**Collected data:**
* * * *

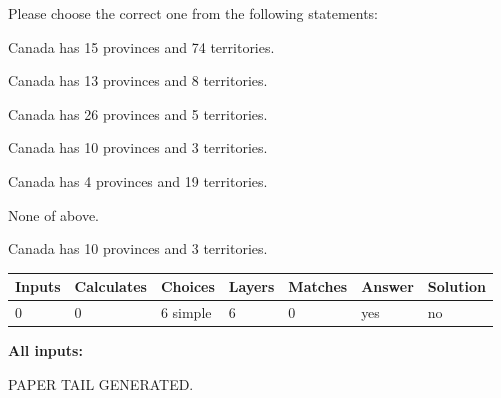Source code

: \documentclass[12pt]{article}
\begin{document}
  
Please choose the correct one from the following statements:
 
 
Canada has  15 provinces and  74 territories.
 
 
Canada has  13 provinces and  8 territories.
 
 
Canada has  26 provinces and  5 territories.
 
 
Canada has 10  provinces and 3 territories.
 
 
Canada has   4 provinces and  19 territories.
 
 
 None of above.
 
 
\noindent{}
 
 
Canada has 10  provinces and 3 territories.
 
 
\noindent{}
 
 
   
   
   
   
\noindent\begin{tabular}{|l|l|l|l|l|l|l|}
 \hline
Inputs & Calculates & Choices & Layers & Matches & Answer & Solution \\ \hline
 0  & 
 0  & 
 6
  simple  
  & 
 6  & 
 0  & 
  yes & 
  no 
  \\ \hline
 \end{tabular}
   
   
   
   
\noindent{}
   
   
   
   
\noindent\vspace{0.1in}\hspace{-0.08in} {\textbf{\Large{All inputs: }}}
   
   
   
   
   
   
 \vspace{0.2in}
 
   
   
\vspace{2.0in} PAPER TAIL GENERATED.
   
   
   
\end{document}
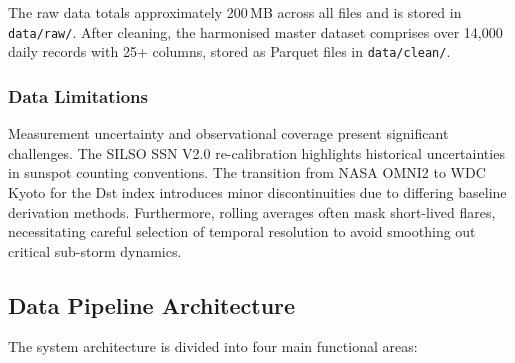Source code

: The raw data totals approximately 200\,MB across all files and is stored in \texttt{data/raw/}. After cleaning, the harmonised master dataset comprises over 14,000 daily records with 25+ columns, stored as Parquet files in \texttt{data/clean/}.

\subsubsection*{Data Limitations}
Measurement uncertainty and observational coverage present significant challenges. The SILSO SSN V2.0 re-calibration highlights historical uncertainties in sunspot counting conventions. The transition from NASA OMNI2 to WDC Kyoto for the Dst index introduces minor discontinuities due to differing baseline derivation methods. Furthermore, rolling averages often mask short-lived flares, necessitating careful selection of temporal resolution to avoid smoothing out critical sub-storm dynamics.


\subsection{Data Pipeline Architecture}

The system architecture is divided into four main functional areas:

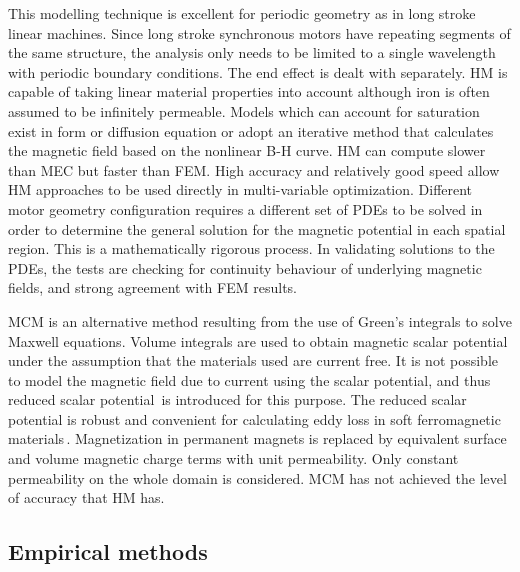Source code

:         
        This modelling technique is excellent for periodic geometry as in long stroke linear machines. Since long stroke synchronous motors have repeating segments of the same structure, the analysis only needs to be limited to a single wavelength with periodic boundary conditions. The end effect is dealt with separately. \acs{HM} is capable of taking linear material properties into account although iron is often assumed to be infinitely permeable. Models which can account for saturation exist in form or diffusion equation or adopt an iterative method that calculates the magnetic field based on the nonlinear B-H curve. \acs{HM} can compute slower than \acs{MEC} but faster than \acs{FEM}. High accuracy and relatively good speed allow HM approaches to be used directly in multi-variable optimization. Different motor geometry configuration requires a different set of \acsp{PDE} to be solved in order to determine the general solution for the magnetic potential in each spatial region. This is a mathematically rigorous process. In validating solutions to the \acsp{PDE}, the tests are checking for continuity behaviour of underlying magnetic fields, and strong agreement with \acs{FEM} results.
        
        
        \ac{MCM} is an alternative method resulting from the use of Green’s integrals to solve Maxwell equations. Volume integrals are used to obtain magnetic scalar potential under the assumption that the materials used are current free. It is not possible to model the magnetic field due to current using the scalar potential, and thus reduced scalar potential\,\cite{Gong2009AnalysisMethod} is introduced for this purpose. The reduced scalar potential is robust and convenient for calculating eddy loss in soft ferromagnetic materials\,\cite{Xu2004TotalCalculation,Bowler1987EddyFunctions,Rubinacci2004AComputation}. Magnetization in permanent magnets is replaced by equivalent surface and volume magnetic charge terms with unit permeability. Only constant permeability on the whole domain is considered. \acs{MCM} has not achieved the level of accuracy that \acs{HM} has.
        
    
    \subsection{Empirical methods}                  \label{Chapter:background/modelling techniques for designing motors/empirical methods}


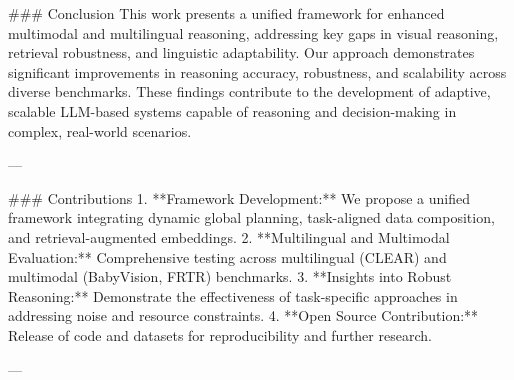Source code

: ### Conclusion  
This work presents a unified framework for enhanced multimodal and multilingual reasoning, addressing key gaps in visual reasoning, retrieval robustness, and linguistic adaptability. Our approach demonstrates significant improvements in reasoning accuracy, robustness, and scalability across diverse benchmarks. These findings contribute to the development of adaptive, scalable LLM-based systems capable of reasoning and decision-making in complex, real-world scenarios.

---

### Contributions  
1. **Framework Development:** We propose a unified framework integrating dynamic global planning, task-aligned data composition, and retrieval-augmented embeddings.  
2. **Multilingual and Multimodal Evaluation:** Comprehensive testing across multilingual (CLEAR) and multimodal (BabyVision, FRTR) benchmarks.  
3. **Insights into Robust Reasoning:** Demonstrate the effectiveness of task-specific approaches in addressing noise and resource constraints.  
4. **Open Source Contribution:** Release of code and datasets for reproducibility and further research.  

---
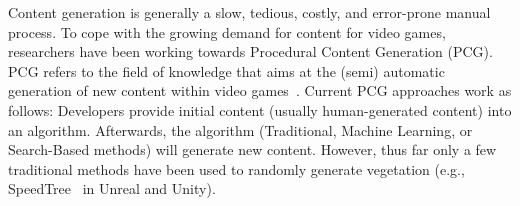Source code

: 

Content generation is generally a slow, tedious, costly, and error-prone manual process. To cope with the growing demand for content for video games, researchers have been working towards Procedural Content Generation (PCG). PCG refers to the field of knowledge that aims at the (semi) automatic generation of new content within video games~\cite{hendrikx2013procedural}. Current PCG approaches work as follows: Developers provide initial content (usually human-generated content) into an algorithm. Afterwards, the algorithm (Traditional, Machine Learning, or Search-Based methods) will generate new content. 
However, thus far only a few traditional methods have been used to randomly generate vegetation (e.g., SpeedTree~\cite{speedtreeweb} in Unreal and Unity).


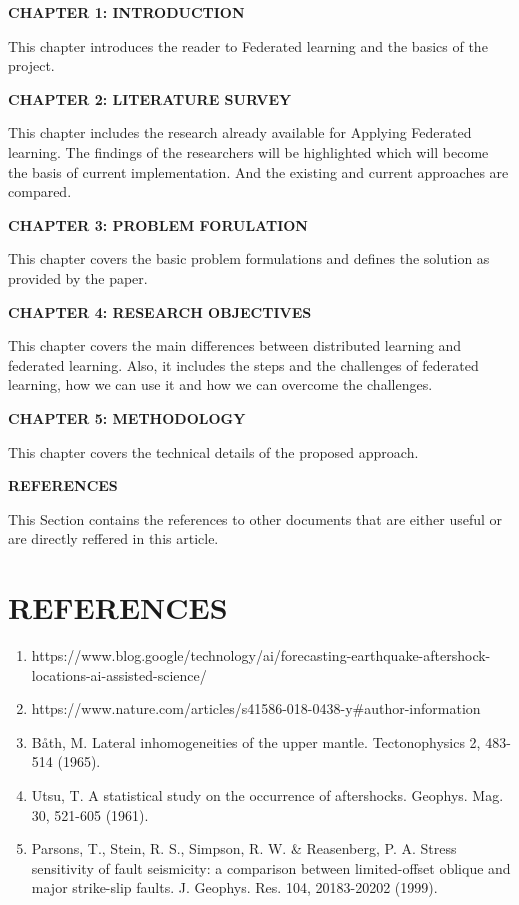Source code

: \documentclass[14pt]{extarticle}
\begin{document}
\textbf{CHAPTER 1: INTRODUCTION }

\par This chapter introduces the reader to Federated learning and the basics of the project.

\textbf{CHAPTER 2: LITERATURE SURVEY}

\par This chapter includes the research already available for Applying Federated learning. The findings of the researchers will be highlighted which will become the basis of current implementation. And the existing and current approaches are compared.

\textbf{CHAPTER 3: PROBLEM FORULATION}

\par This chapter covers the basic problem formulations and defines the solution as provided by the paper.

\textbf{CHAPTER 4: RESEARCH OBJECTIVES}

\par This chapter covers the main differences between distributed learning and federated learning. Also, it includes the steps and the challenges of federated learning, how we can use it and how we can overcome the challenges.

\textbf{CHAPTER 5: METHODOLOGY}

\par This chapter covers the technical details of the proposed approach.

\textbf{REFERENCES}

\par This Section contains the references to other documents that are either useful or are directly reffered in this article.


\newpage
{}
\section*{REFERENCES}
\begin{enumerate}
    \item https://www.blog.google/technology/ai/forecasting-earthquake-aftershock-locations-ai-assisted-science/
    \item https://www.nature.com/articles/s41586-018-0438-y\#author-information
    \item Båth, M. Lateral inhomogeneities of the upper mantle. Tectonophysics 2, 483-514 (1965).
    \item Utsu, T. A statistical study on the occurrence of aftershocks. Geophys. Mag. 30, 521-605 (1961).
    \item Parsons, T., Stein, R. S., Simpson, R. W. \& Reasenberg, P. A. Stress sensitivity of fault seismicity: a comparison between limited-offset oblique and major strike-slip faults. J. Geophys. Res. 104, 20183-20202 (1999).



\end{enumerate}
\end{document}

* * * *

**TASK INSTRUCTIONS:** Every record above must reappear exactly in the answer, minus its pictures.

**FINISHED TASK:**
Source code

: \documentclass[12pt]{article}
\begin{document}
  
Please choose the correct one from the following statements:
 
 
Canada has  15 provinces and  74 territories.
 
 
Canada has  13 provinces and  8 territories.
 
 
Canada has  26 provinces and  5 territories.
 
 
Canada has 10  provinces and 3 territories.
 
 
Canada has   4 provinces and  19 territories.
 
 
 None of above.
 
 
\noindent{}
 
 
Canada has 10  provinces and 3 territories.
 
 
\noindent{}
 
 
   
   
   
   
\noindent\begin{tabular}{|l|l|l|l|l|l|l|}
 \hline
Inputs & Calculates & Choices & Layers & Matches & Answer & Solution \\ \hline
 0  & 
 0  & 
 6
  simple  
  & 
 6  & 
 0  & 
  yes & 
  no 
  \\ \hline
 \end{tabular}
   
   
   
   
\noindent{}
   
   
   
   
\noindent\vspace{0.1in}\hspace{-0.08in} {\textbf{\Large{All inputs: }}}
   
   
   
   
   
   
 \vspace{0.2in}
 
   
   
\vspace{2.0in} PAPER TAIL GENERATED.
   
   
   
\end{document}
Source code

: The raw data totals approximately 200\,MB across all files and is stored in \texttt{data/raw/}. After cleaning, the harmonised master dataset comprises over 14,000 daily records with 25+ columns, stored as Parquet files in \texttt{data/clean/}.

\subsubsection*{Data Limitations}
Measurement uncertainty and observational coverage present significant challenges. The SILSO SSN V2.0 re-calibration highlights historical uncertainties in sunspot counting conventions. The transition from NASA OMNI2 to WDC Kyoto for the Dst index introduces minor discontinuities due to differing baseline derivation methods. Furthermore, rolling averages often mask short-lived flares, necessitating careful selection of temporal resolution to avoid smoothing out critical sub-storm dynamics.


\subsection{Data Pipeline Architecture}

The system architecture is divided into four main functional areas:

Source code

:         
        This modelling technique is excellent for periodic geometry as in long stroke linear machines. Since long stroke synchronous motors have repeating segments of the same structure, the analysis only needs to be limited to a single wavelength with periodic boundary conditions. The end effect is dealt with separately. \acs{HM} is capable of taking linear material properties into account although iron is often assumed to be infinitely permeable. Models which can account for saturation exist in form or diffusion equation or adopt an iterative method that calculates the magnetic field based on the nonlinear B-H curve. \acs{HM} can compute slower than \acs{MEC} but faster than \acs{FEM}. High accuracy and relatively good speed allow HM approaches to be used directly in multi-variable optimization. Different motor geometry configuration requires a different set of \acsp{PDE} to be solved in order to determine the general solution for the magnetic potential in each spatial region. This is a mathematically rigorous process. In validating solutions to the \acsp{PDE}, the tests are checking for continuity behaviour of underlying magnetic fields, and strong agreement with \acs{FEM} results.
        
        
        \ac{MCM} is an alternative method resulting from the use of Green’s integrals to solve Maxwell equations. Volume integrals are used to obtain magnetic scalar potential under the assumption that the materials used are current free. It is not possible to model the magnetic field due to current using the scalar potential, and thus reduced scalar potential\,\cite{Gong2009AnalysisMethod} is introduced for this purpose. The reduced scalar potential is robust and convenient for calculating eddy loss in soft ferromagnetic materials\,\cite{Xu2004TotalCalculation,Bowler1987EddyFunctions,Rubinacci2004AComputation}. Magnetization in permanent magnets is replaced by equivalent surface and volume magnetic charge terms with unit permeability. Only constant permeability on the whole domain is considered. \acs{MCM} has not achieved the level of accuracy that \acs{HM} has.
        
    
    \subsection{Empirical methods}                  \label{Chapter:background/modelling techniques for designing motors/empirical methods}


Source code

: ### Conclusion  
This work presents a unified framework for enhanced multimodal and multilingual reasoning, addressing key gaps in visual reasoning, retrieval robustness, and linguistic adaptability. Our approach demonstrates significant improvements in reasoning accuracy, robustness, and scalability across diverse benchmarks. These findings contribute to the development of adaptive, scalable LLM-based systems capable of reasoning and decision-making in complex, real-world scenarios.

---

### Contributions  
1. **Framework Development:** We propose a unified framework integrating dynamic global planning, task-aligned data composition, and retrieval-augmented embeddings.  
2. **Multilingual and Multimodal Evaluation:** Comprehensive testing across multilingual (CLEAR) and multimodal (BabyVision, FRTR) benchmarks.  
3. **Insights into Robust Reasoning:** Demonstrate the effectiveness of task-specific approaches in addressing noise and resource constraints.  
4. **Open Source Contribution:** Release of code and datasets for reproducibility and further research.  

---
Source code

: 

Content generation is generally a slow, tedious, costly, and error-prone manual process. To cope with the growing demand for content for video games, researchers have been working towards Procedural Content Generation (PCG). PCG refers to the field of knowledge that aims at the (semi) automatic generation of new content within video games~\cite{hendrikx2013procedural}. Current PCG approaches work as follows: Developers provide initial content (usually human-generated content) into an algorithm. Afterwards, the algorithm (Traditional, Machine Learning, or Search-Based methods) will generate new content. 
However, thus far only a few traditional methods have been used to randomly generate vegetation (e.g., SpeedTree~\cite{speedtreeweb} in Unreal and Unity).


Source code

: \documentclass[14pt]{extarticle}
\begin{document}
\textbf{CHAPTER 1: INTRODUCTION }

\par This chapter introduces the reader to Federated learning and the basics of the project.

\textbf{CHAPTER 2: LITERATURE SURVEY}

\par This chapter includes the research already available for Applying Federated learning. The findings of the researchers will be highlighted which will become the basis of current implementation. And the existing and current approaches are compared.

\textbf{CHAPTER 3: PROBLEM FORULATION}

\par This chapter covers the basic problem formulations and defines the solution as provided by the paper.

\textbf{CHAPTER 4: RESEARCH OBJECTIVES}

\par This chapter covers the main differences between distributed learning and federated learning. Also, it includes the steps and the challenges of federated learning, how we can use it and how we can overcome the challenges.

\textbf{CHAPTER 5: METHODOLOGY}

\par This chapter covers the technical details of the proposed approach.

\textbf{REFERENCES}

\par This Section contains the references to other documents that are either useful or are directly reffered in this article.


\newpage
{}
\section*{REFERENCES}
\begin{enumerate}
    \item https://www.blog.google/technology/ai/forecasting-earthquake-aftershock-locations-ai-assisted-science/
    \item https://www.nature.com/articles/s41586-018-0438-y\#author-information
    \item Båth, M. Lateral inhomogeneities of the upper mantle. Tectonophysics 2, 483-514 (1965).
    \item Utsu, T. A statistical study on the occurrence of aftershocks. Geophys. Mag. 30, 521-605 (1961).
    \item Parsons, T., Stein, R. S., Simpson, R. W. \& Reasenberg, P. A. Stress sensitivity of fault seismicity: a comparison between limited-offset oblique and major strike-slip faults. J. Geophys. Res. 104, 20183-20202 (1999).



\end{enumerate}
\end{document}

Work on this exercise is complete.